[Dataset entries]
»»

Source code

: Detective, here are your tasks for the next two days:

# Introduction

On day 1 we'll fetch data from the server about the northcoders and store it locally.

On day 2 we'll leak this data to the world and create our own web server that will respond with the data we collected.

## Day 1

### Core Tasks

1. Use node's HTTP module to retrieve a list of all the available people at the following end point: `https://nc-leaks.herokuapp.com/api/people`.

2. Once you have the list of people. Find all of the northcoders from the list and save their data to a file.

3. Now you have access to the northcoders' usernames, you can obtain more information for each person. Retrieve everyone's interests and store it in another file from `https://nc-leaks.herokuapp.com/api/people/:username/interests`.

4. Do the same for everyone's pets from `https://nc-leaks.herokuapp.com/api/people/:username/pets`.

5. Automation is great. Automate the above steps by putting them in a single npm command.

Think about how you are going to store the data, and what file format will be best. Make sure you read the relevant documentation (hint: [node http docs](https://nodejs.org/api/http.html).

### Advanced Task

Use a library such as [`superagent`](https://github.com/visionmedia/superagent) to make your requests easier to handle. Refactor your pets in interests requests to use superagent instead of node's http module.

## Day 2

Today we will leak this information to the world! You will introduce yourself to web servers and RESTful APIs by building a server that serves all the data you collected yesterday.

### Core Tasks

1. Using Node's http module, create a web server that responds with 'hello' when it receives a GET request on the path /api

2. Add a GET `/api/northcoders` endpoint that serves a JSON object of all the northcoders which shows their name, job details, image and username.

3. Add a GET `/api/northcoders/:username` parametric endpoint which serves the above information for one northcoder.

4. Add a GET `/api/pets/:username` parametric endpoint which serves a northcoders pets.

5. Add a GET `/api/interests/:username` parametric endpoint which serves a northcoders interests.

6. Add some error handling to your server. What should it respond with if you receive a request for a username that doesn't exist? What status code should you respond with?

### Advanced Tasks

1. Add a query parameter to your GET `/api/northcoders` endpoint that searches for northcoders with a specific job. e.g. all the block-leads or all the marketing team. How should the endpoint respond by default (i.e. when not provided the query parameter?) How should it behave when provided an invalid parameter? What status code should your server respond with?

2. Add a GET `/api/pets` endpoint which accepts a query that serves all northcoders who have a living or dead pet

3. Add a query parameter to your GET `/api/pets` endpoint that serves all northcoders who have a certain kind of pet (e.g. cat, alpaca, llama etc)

««

= WORK ITEM =
Filter the entries above down to the lines that hold the word "about", and copy those lines.

= EXERCISE SOLUTION =
On day 1 we'll fetch data from the server about the northcoders and store it locally.
Think about how you are going to store the data, and what file format will be best. Make sure you read the relevant documentation (hint: [node http docs](https://nodejs.org/api/http.html).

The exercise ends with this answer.